4.3 HippoRAG (Gutiérrez et al., 2024) and HippoRAG 2 (Gutiérrez et al., 2025)
Origin: Ohio State University / Stanford. HippoRAG published at NeurIPS 2024 [4]. HippoRAG 2 published 2025 [8].
Problem addressed: Standard RAG encodes passages in isolation as independent vectors, making it unable to integrate knowledge across documents—a capability essential for multi-hop reasoning, literature review, and medical diagnosis. HippoRAG addresses this by drawing on the hippocampal indexing theory of human long-term memory.

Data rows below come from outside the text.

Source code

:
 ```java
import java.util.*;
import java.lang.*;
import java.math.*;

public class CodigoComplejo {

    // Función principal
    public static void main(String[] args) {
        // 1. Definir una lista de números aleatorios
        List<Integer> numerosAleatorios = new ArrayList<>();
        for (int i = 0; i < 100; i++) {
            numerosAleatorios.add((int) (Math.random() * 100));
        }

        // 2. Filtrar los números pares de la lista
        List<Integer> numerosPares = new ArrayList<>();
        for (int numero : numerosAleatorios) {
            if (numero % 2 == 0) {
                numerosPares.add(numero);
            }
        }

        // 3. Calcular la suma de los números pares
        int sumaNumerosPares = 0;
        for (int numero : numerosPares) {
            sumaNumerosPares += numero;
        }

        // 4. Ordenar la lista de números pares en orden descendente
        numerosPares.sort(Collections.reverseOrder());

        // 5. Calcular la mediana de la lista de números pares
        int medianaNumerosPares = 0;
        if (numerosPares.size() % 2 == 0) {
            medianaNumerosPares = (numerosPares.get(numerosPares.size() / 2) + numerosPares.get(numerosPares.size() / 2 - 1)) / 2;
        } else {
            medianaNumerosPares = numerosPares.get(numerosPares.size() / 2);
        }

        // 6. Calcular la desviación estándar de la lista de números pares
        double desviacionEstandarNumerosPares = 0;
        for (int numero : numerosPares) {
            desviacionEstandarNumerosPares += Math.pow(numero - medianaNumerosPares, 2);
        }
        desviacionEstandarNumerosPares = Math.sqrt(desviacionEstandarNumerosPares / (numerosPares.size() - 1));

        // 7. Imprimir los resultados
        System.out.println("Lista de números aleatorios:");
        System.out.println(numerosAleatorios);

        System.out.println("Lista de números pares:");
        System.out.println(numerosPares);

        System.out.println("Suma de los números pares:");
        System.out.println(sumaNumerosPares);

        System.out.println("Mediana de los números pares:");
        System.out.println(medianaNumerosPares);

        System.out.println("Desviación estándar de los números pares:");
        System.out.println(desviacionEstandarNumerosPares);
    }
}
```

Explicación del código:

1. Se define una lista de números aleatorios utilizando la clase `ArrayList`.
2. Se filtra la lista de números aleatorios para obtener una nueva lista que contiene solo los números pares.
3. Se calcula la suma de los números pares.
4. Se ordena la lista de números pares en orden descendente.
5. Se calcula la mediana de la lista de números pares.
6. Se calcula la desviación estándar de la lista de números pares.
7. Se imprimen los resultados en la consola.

Neuroscience grounding: The hippocampal indexing theory posits that the hippocampus does not store memories directly. Instead, it maintains an index of pointers to memory traces distributed across the neocortex. When a cue activates hippocampal index entries, it triggers pattern completion across neocortical regions, reconstructing the full memory. HippoRAG maps this onto a computational architecture [4]:
| Biological Component | HippoRAG Analog |
|---|---|
| Neocortex (stores knowledge) | LLM’s parametric knowledge |
| Hippocampal index | Knowledge graph (KG) |
| Pattern separation (encoding) | LLM extracts KG triples from passages |
| Pattern completion (retrieval) | Personalized PageRank (PPR) over KG |
| Parahippocampal region (gating) | Passage-to-entity linking via embeddings |
Offline indexing process:
- For each passage, an LLM extracts open-domain knowledge graph triples
(subject, predicate, object). - Extracted entities are linked to existing KG nodes via a parahippocampal region encoder (embedding similarity), enabling synonymy detection and entity resolution.

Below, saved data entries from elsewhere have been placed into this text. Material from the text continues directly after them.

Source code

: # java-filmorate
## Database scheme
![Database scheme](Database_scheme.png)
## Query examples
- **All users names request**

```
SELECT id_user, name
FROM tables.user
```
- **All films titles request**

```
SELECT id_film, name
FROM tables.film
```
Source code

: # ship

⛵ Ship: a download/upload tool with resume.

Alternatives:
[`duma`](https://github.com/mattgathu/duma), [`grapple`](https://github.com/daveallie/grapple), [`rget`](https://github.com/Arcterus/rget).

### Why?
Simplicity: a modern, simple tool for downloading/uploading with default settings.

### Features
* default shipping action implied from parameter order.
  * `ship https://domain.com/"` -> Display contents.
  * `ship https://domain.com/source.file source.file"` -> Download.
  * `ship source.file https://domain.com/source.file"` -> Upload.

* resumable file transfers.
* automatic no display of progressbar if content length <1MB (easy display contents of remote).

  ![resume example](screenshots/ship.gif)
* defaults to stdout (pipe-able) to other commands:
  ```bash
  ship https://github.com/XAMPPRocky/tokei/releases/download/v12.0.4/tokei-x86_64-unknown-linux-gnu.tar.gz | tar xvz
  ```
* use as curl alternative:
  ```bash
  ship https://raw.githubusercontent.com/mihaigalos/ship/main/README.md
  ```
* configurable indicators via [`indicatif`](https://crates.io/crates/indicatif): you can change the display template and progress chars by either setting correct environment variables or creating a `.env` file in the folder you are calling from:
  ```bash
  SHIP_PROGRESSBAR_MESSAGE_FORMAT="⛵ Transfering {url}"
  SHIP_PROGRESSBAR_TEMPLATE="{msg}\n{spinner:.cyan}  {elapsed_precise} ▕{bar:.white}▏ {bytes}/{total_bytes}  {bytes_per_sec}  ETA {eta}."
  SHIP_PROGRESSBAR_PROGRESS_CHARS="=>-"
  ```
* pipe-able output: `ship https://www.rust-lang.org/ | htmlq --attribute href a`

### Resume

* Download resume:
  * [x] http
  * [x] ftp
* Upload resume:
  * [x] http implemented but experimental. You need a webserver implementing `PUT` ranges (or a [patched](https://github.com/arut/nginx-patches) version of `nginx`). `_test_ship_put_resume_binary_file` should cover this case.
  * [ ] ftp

- Passages are connected to their referenced entities via edges in the KG.
Online retrieval process:
- Given a query, the LLM extracts named entities from the query.
- The parahippocampal encoder links these query entities to KG nodes.

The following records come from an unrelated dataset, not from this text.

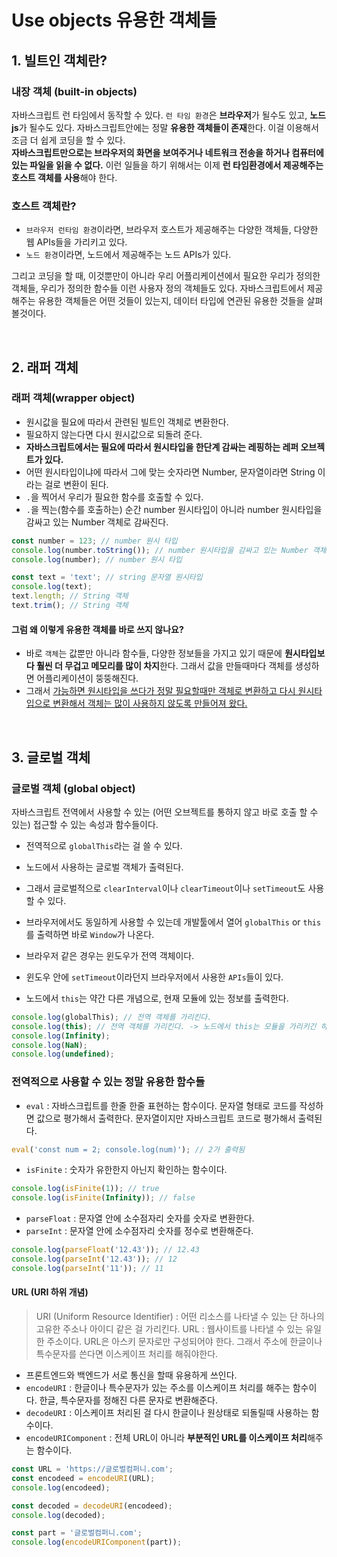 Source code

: # Use objects 유용한 객체들

## 1. 빌트인 객체란?

### 내장 객체 (built-in objects)

자바스크립트 런 타임에서 동작할 수 있다.
`런 타임 환경`은 **브라우저**가 될수도 있고, **노드js**가 될수도 있다.
자바스크립트안에는 정말 **유용한 객체들이 존재**한다.
이걸 이용해서 조금 더 쉽게 코딩을 할 수 있다.  
**자바스크립트만으로는 브라우저의 화면을 보여주거나 네트워크 전송을 하거나 컴퓨터에 있는 파일을 읽을 수 없다.**
이런 일들을 하기 위해서는 이제 **런 타임환경에서 제공해주는 호스트 객체를 사용**해야 한다.

### 호스트 객체란?

- `브라우저 런타임 환경`이라면, 브라우저 호스트가 제공해주는 다양한 객체들, 다양한 웹 APIs들을 가리키고 있다.
- `노드 환경`이라면, 노드에서 제공해주는 노드 APIs가 있다.

그리고 코딩을 할 때, 이것뿐만이 아니라 우리 어플리케이션에서 필요한 우리가 정의한 객체들, 우리가 정의한 함수들 이런 사용자 정의 객체들도 있다.
자바스크립트에서 제공해주는 유용한 객체들은 어떤 것들이 있는지, 데이터 타입에 연관된 유용한 것들을 살펴볼것이다.

<br />

## 2. 래퍼 객체

### 래퍼 객체(wrapper object)

- 원시값을 필요에 따라서 관련된 빌트인 객체로 변환한다.
- 필요하지 않는다면 다시 원시값으로 되돌려 준다.
- **자바스크립트에서는 필요에 따라서 원시타입을 한단계 감싸는 레핑하는 레퍼 오브젝트가 있다.**
- 어떤 원시타입이냐에 따라서 그에 맞는 숫자라면 Number, 문자열이라면 String 이라는 걸로 변환이 된다.
- `.`을 찍어서 우리가 필요한 함수를 호출할 수 있다.
- `.`을 찍는(함수를 호출하는) 순간 number 원시타입이 아니라 number 원시타입을 감싸고 있는 Number 객체로 감싸진다.

```js
const number = 123; // number 원시 타입
console.log(number.toString()); // number 원시타입을 감싸고 있는 Number 객체로 감싸짐
console.log(number); // number 원시 타입

const text = 'text'; // string 문자열 원시타입
console.log(text);
text.length; // String 객체
text.trim(); // String 객체
```

#### 그럼 왜 이렇게 유용한 객체를 바로 쓰지 않나요?

- 바로 `객체`는 값뿐만 아니라 함수들, 다양한 정보들을 가지고 있기 때문에 **원시타입보다 훨씬 더 무겁고 메모리를 많이 차지**한다. 그래서 값을 만들때마다 객체를 생성하면 어플리케이션이 뚱뚱해진다.
- 그래서 <u>가능하면 원시타입을 쓰다가 정말 필요할때만 객체로 변환하고 다시 원시타입으로 변환해서 객체는 많이 사용하지 않도록 만들어져 왔다.</u>

<br />

## 3. 글로벌 객체

### 글로벌 객체 (global object)

자바스크립트 전역에서 사용할 수 있는 (어떤 오브젝트를 통하지 않고 바로 호출 할 수 있는) 접근할 수 있는 속성과 함수들이다.

- 전역적으로 `globalThis`라는 걸 쓸 수 있다.
- 노드에서 사용하는 글로벌 객체가 출력된다.
- 그래서 글로벌적으로 `clearInterval`이나 `clearTimeout`이나 `setTimeout`도 사용할 수 있다.

- 브라우저에서도 동일하게 사용할 수 있는데 개발툴에서 열어 `globalThis` or `this`를 출력하면 바로 `Window`가 나온다.
- 브라우저 같은 경우는 윈도우가 전역 객체이다.
- 윈도우 안에 `setTimeout`이라던지 브라우저에서 사용한 `APIs`들이 있다.

- 노드에서 `this`는 약간 다른 개념으로, 현재 모듈에 있는 정보를 출력한다.

```js
console.log(globalThis); // 전역 객체를 가리킨다.
console.log(this); // 전역 객체를 가리킨다. -> 노드에서 this는 모듈을 가리키긴 하지만 대체로 전역을 가르틴다.
console.log(Infinity);
console.log(NaN);
console.log(undefined);
```

### 전역적으로 사용할 수 있는 정말 유용한 함수들

- `eval` : 자바스크립트를 한줄 한줄 표현하는 함수이다. 문자열 형태로 코드를 작성하면 값으로 평가해서 출력한다. 문자열이지만 자바스크립트 코드로 평가해서 출력된다.

```js
eval('const num = 2; console.log(num)'); // 2가 출력됨
```

- `isFinite` : 숫자가 유한한지 아닌지 확인하는 함수이다.

```js
console.log(isFinite(1)); // true
console.log(isFinite(Infinity)); // false
```

- `parseFloat` : 문자열 안에 소수점자리 숫자를 숫자로 변환한다.
- `parseInt` : 문자열 안에 소수점자리 숫자를 정수로 변환해준다.

```js
console.log(parseFloat('12.43')); // 12.43
console.log(parseInt('12.43')); // 12
console.log(parseInt('11')); // 11
```

#### URL (URI 하위 개념)

> URI (Uniform Resource Identifier) : 어떤 리소스를 나타낼 수 있는 단 하나의 고유한 주소나 아이디 같은 걸 가리킨다.
> URL : 웹사이트를 나타낼 수 있는 유일한 주소이다.
> URL은 아스키 문자로만 구성되어야 한다.
> 그래서 주소에 한글이나 특수문자를 쓴다면 이스케이프 처리를 해줘야한다.

- 프론트엔드와 백엔드가 서로 통신을 할때 유용하게 쓰인다.
- `encodeURI` : 한글이나 특수문자가 있는 주소를 이스케이프 처리를 해주는 함수이다. 한글, 특수문자를 정해진 다른 문자로 변환해준다.
- `decodeURI` : 이스케이프 처리된 걸 다시 한글이나 원상태로 되돌릴때 사용하는 함수이다.
- `encodeURIComponent` : 전체 URL이 아니라 **부분적인 URL를 이스케이프 처리**해주는 함수이다.

```js
const URL = 'https://글로벌컴퍼니.com';
const encodeed = encodeURI(URL);
console.log(encodeed);

const decoded = decodeURI(encodeed);
console.log(decoded);

const part = '글로벌컴퍼니.com';
console.log(encodeURIComponent(part));
```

- Personalized PageRank is run from the query entity nodes, propagating activation through the KG to find contextually relevant entities and, by extension, the passages that reference them.
- Top-ranked passages are returned as retrieval results.
HippoRAG 2 improvements (2025): The original HippoRAG suffered from an entity-centric approach that lost passage-level context during both indexing and retrieval. HippoRAG 2 addresses this with deeper passage integration—passages, queries, and triples are all incorporated into the graph, providing a more comprehensive retrieval signal. It achieves a 7% improvement over prior state-of-the-art embedding models on associative memory tasks while also maintaining strong factual and sense-making performance [8].
Data flow:
[Offline Indexing]
Passage → LLM Triple Extraction → (subject, predicate, object)
↓
Entity Resolution (embedding matching)
↓
Knowledge Graph (add nodes + edges)
[Online Retrieval]
Query → LLM Entity Extraction → Query Entities
↓
Link to KG Nodes (embedding matching)
↓
Personalized PageRank → Ranked Entities
↓
Map Entities → Passages → Return top-k
4.4 Zep / Graphiti (Rasmussen et al., 2025)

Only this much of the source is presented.